*EXTRACTED INFORMATION*
..........

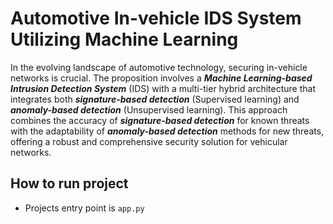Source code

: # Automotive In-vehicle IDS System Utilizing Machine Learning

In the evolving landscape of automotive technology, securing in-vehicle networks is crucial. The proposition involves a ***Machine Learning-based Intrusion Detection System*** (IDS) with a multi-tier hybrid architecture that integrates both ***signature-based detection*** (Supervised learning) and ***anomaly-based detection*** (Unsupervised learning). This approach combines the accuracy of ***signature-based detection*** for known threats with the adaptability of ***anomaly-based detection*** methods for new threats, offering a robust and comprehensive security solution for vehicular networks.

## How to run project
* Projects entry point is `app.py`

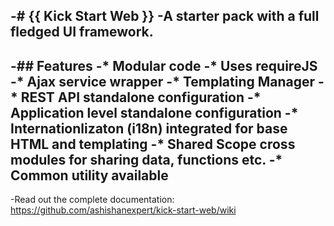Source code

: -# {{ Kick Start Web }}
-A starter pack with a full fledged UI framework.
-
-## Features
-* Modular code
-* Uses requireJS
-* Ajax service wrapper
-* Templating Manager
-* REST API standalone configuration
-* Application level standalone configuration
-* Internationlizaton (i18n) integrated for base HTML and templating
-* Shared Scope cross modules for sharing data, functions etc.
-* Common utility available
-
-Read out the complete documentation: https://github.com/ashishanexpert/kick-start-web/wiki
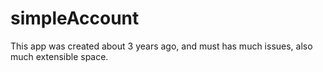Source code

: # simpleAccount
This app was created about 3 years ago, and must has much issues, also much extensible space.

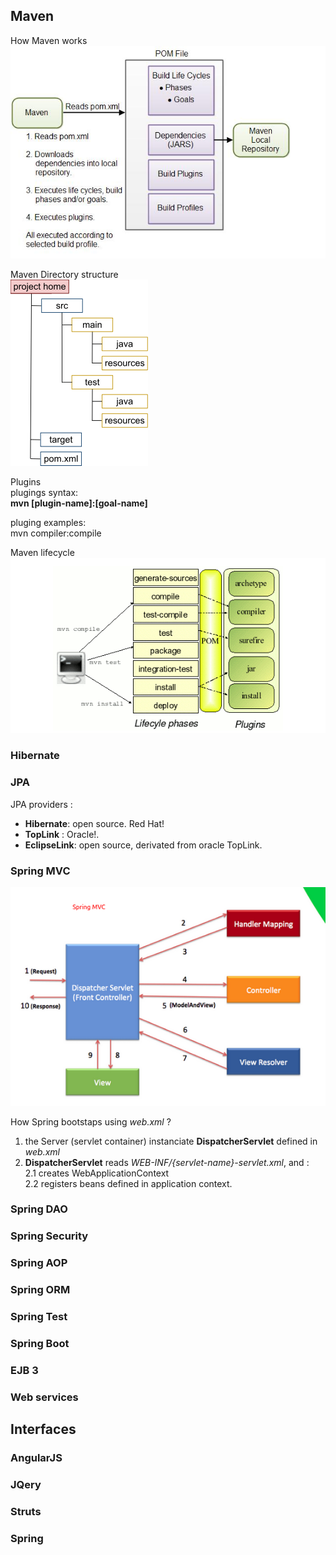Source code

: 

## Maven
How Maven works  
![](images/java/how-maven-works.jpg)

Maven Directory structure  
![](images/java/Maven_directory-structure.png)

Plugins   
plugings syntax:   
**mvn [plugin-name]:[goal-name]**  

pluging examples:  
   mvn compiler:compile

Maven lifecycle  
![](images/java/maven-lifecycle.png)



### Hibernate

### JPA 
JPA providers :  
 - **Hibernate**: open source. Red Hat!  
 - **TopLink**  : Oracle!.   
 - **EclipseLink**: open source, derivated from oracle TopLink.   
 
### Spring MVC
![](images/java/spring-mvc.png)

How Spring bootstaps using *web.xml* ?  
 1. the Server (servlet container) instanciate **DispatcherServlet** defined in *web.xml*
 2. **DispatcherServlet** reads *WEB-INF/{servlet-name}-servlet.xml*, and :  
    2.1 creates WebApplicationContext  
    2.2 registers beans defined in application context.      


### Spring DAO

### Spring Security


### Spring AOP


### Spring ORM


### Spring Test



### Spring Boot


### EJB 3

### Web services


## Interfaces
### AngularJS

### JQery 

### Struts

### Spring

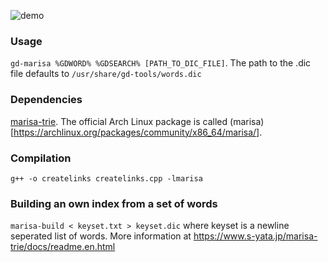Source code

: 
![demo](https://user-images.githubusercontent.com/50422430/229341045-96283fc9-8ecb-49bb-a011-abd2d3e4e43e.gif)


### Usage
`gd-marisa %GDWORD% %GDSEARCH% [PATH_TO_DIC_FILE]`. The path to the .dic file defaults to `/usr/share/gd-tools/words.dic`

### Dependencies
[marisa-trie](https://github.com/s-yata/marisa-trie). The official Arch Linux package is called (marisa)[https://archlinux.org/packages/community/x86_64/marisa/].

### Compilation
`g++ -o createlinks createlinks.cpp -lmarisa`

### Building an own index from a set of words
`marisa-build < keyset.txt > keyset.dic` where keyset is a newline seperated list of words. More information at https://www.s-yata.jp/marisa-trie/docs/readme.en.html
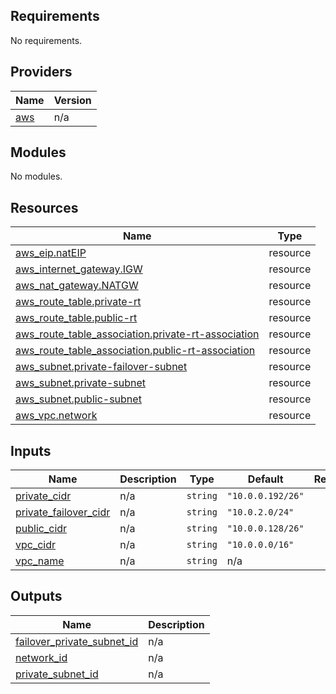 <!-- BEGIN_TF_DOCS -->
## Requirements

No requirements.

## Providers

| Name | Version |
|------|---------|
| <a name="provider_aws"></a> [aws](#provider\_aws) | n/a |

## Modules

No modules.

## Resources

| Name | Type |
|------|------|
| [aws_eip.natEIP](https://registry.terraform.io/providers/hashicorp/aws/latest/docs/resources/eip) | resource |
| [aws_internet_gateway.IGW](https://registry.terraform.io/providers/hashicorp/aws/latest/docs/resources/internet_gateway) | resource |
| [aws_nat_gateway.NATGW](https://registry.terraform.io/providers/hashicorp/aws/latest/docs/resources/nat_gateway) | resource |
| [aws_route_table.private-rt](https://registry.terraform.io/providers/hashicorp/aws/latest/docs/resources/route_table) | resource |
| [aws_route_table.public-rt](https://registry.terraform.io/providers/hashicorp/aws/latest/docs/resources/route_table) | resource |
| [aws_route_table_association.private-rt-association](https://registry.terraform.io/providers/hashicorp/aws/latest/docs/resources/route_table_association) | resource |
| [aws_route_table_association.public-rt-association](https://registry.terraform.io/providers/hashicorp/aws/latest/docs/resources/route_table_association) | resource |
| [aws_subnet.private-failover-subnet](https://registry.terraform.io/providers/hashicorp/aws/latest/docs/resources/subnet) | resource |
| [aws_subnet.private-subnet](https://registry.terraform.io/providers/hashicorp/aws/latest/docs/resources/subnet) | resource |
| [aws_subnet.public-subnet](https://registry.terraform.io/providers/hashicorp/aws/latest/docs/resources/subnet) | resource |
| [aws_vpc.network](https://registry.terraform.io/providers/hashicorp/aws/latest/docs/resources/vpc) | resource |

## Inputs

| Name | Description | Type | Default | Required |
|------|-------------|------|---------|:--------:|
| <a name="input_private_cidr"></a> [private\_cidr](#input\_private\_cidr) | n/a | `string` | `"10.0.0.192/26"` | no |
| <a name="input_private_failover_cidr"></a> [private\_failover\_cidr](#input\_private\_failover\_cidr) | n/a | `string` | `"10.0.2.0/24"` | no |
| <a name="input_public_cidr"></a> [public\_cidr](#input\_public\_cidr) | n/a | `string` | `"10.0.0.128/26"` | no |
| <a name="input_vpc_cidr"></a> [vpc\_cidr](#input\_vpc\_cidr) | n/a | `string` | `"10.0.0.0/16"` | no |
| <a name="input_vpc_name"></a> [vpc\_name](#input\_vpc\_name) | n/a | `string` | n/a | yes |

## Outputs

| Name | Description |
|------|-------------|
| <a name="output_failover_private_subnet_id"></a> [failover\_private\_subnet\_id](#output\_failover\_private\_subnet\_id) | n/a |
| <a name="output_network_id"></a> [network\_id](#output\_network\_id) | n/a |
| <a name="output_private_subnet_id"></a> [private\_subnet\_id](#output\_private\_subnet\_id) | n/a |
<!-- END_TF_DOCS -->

..........

*YOUR ASSIGNMENT*
Each entry gets copied exactly; the pictures stay out.

*RESULT FOR THIS EXERCISE*
Source code

: # Automotive In-vehicle IDS System Utilizing Machine Learning

In the evolving landscape of automotive technology, securing in-vehicle networks is crucial. The proposition involves a ***Machine Learning-based Intrusion Detection System*** (IDS) with a multi-tier hybrid architecture that integrates both ***signature-based detection*** (Supervised learning) and ***anomaly-based detection*** (Unsupervised learning). This approach combines the accuracy of ***signature-based detection*** for known threats with the adaptability of ***anomaly-based detection*** methods for new threats, offering a robust and comprehensive security solution for vehicular networks.

## How to run project
* Projects entry point is `app.py`

Source code

: -# {{ Kick Start Web }}
-A starter pack with a full fledged UI framework.
-
-## Features
-* Modular code
-* Uses requireJS
-* Ajax service wrapper
-* Templating Manager
-* REST API standalone configuration
-* Application level standalone configuration
-* Internationlizaton (i18n) integrated for base HTML and templating
-* Shared Scope cross modules for sharing data, functions etc.
-* Common utility available
-
-Read out the complete documentation: https://github.com/ashishanexpert/kick-start-web/wiki
Source code

: # simpleAccount
This app was created about 3 years ago, and must has much issues, also much extensible space.

Source code

: 

## Maven
How Maven works  
![](images/java/how-maven-works.jpg)

Maven Directory structure  
![](images/java/Maven_directory-structure.png)

Plugins   
plugings syntax:   
**mvn [plugin-name]:[goal-name]**  

pluging examples:  
   mvn compiler:compile

Maven lifecycle  
![](images/java/maven-lifecycle.png)



### Hibernate

### JPA 
JPA providers :  
 - **Hibernate**: open source. Red Hat!  
 - **TopLink**  : Oracle!.   
 - **EclipseLink**: open source, derivated from oracle TopLink.   
 
### Spring MVC
![](images/java/spring-mvc.png)

How Spring bootstaps using *web.xml* ?  
 1. the Server (servlet container) instanciate **DispatcherServlet** defined in *web.xml*
 2. **DispatcherServlet** reads *WEB-INF/{servlet-name}-servlet.xml*, and :  
    2.1 creates WebApplicationContext  
    2.2 registers beans defined in application context.      


### Spring DAO

### Spring Security


### Spring AOP


### Spring ORM


### Spring Test



### Spring Boot


### EJB 3

### Web services


## Interfaces
### AngularJS

### JQery 

### Struts

### Spring

Source code

: 
![demo](https://user-images.githubusercontent.com/50422430/229341045-96283fc9-8ecb-49bb-a011-abd2d3e4e43e.gif)


### Usage
`gd-marisa %GDWORD% %GDSEARCH% [PATH_TO_DIC_FILE]`. The path to the .dic file defaults to `/usr/share/gd-tools/words.dic`

### Dependencies
[marisa-trie](https://github.com/s-yata/marisa-trie). The official Arch Linux package is called (marisa)[https://archlinux.org/packages/community/x86_64/marisa/].

### Compilation
`g++ -o createlinks createlinks.cpp -lmarisa`

### Building an own index from a set of words
`marisa-build < keyset.txt > keyset.dic` where keyset is a newline seperated list of words. More information at https://www.s-yata.jp/marisa-trie/docs/readme.en.html
 <!-- BEGIN_TF_DOCS -->
## Requirements

No requirements.

## Providers

| Name | Version |
|------|---------|
| <a name="provider_aws"></a> [aws](#provider\_aws) | n/a |

## Modules

No modules.

## Resources

| Name | Type |
|------|------|
| [aws_eip.natEIP](https://registry.terraform.io/providers/hashicorp/aws/latest/docs/resources/eip) | resource |
| [aws_internet_gateway.IGW](https://registry.terraform.io/providers/hashicorp/aws/latest/docs/resources/internet_gateway) | resource |
| [aws_nat_gateway.NATGW](https://registry.terraform.io/providers/hashicorp/aws/latest/docs/resources/nat_gateway) | resource |
| [aws_route_table.private-rt](https://registry.terraform.io/providers/hashicorp/aws/latest/docs/resources/route_table) | resource |
| [aws_route_table.public-rt](https://registry.terraform.io/providers/hashicorp/aws/latest/docs/resources/route_table) | resource |
| [aws_route_table_association.private-rt-association](https://registry.terraform.io/providers/hashicorp/aws/latest/docs/resources/route_table_association) | resource |
| [aws_route_table_association.public-rt-association](https://registry.terraform.io/providers/hashicorp/aws/latest/docs/resources/route_table_association) | resource |
| [aws_subnet.private-failover-subnet](https://registry.terraform.io/providers/hashicorp/aws/latest/docs/resources/subnet) | resource |
| [aws_subnet.private-subnet](https://registry.terraform.io/providers/hashicorp/aws/latest/docs/resources/subnet) | resource |
| [aws_subnet.public-subnet](https://registry.terraform.io/providers/hashicorp/aws/latest/docs/resources/subnet) | resource |
| [aws_vpc.network](https://registry.terraform.io/providers/hashicorp/aws/latest/docs/resources/vpc) | resource |

## Inputs

| Name | Description | Type | Default | Required |
|------|-------------|------|---------|:--------:|
| <a name="input_private_cidr"></a> [private\_cidr](#input\_private\_cidr) | n/a | `string` | `"10.0.0.192/26"` | no |
| <a name="input_private_failover_cidr"></a> [private\_failover\_cidr](#input\_private\_failover\_cidr) | n/a | `string` | `"10.0.2.0/24"` | no |
| <a name="input_public_cidr"></a> [public\_cidr](#input\_public\_cidr) | n/a | `string` | `"10.0.0.128/26"` | no |
| <a name="input_vpc_cidr"></a> [vpc\_cidr](#input\_vpc\_cidr) | n/a | `string` | `"10.0.0.0/16"` | no |
| <a name="input_vpc_name"></a> [vpc\_name](#input\_vpc\_name) | n/a | `string` | n/a | yes |

## Outputs

| Name | Description |
|------|-------------|
| <a name="output_failover_private_subnet_id"></a> [failover\_private\_subnet\_id](#output\_failover\_private\_subnet\_id) | n/a |
| <a name="output_network_id"></a> [network\_id](#output\_network\_id) | n/a |
| <a name="output_private_subnet_id"></a> [private\_subnet\_id](#output\_private\_subnet\_id) | n/a |
<!-- END_TF_DOCS -->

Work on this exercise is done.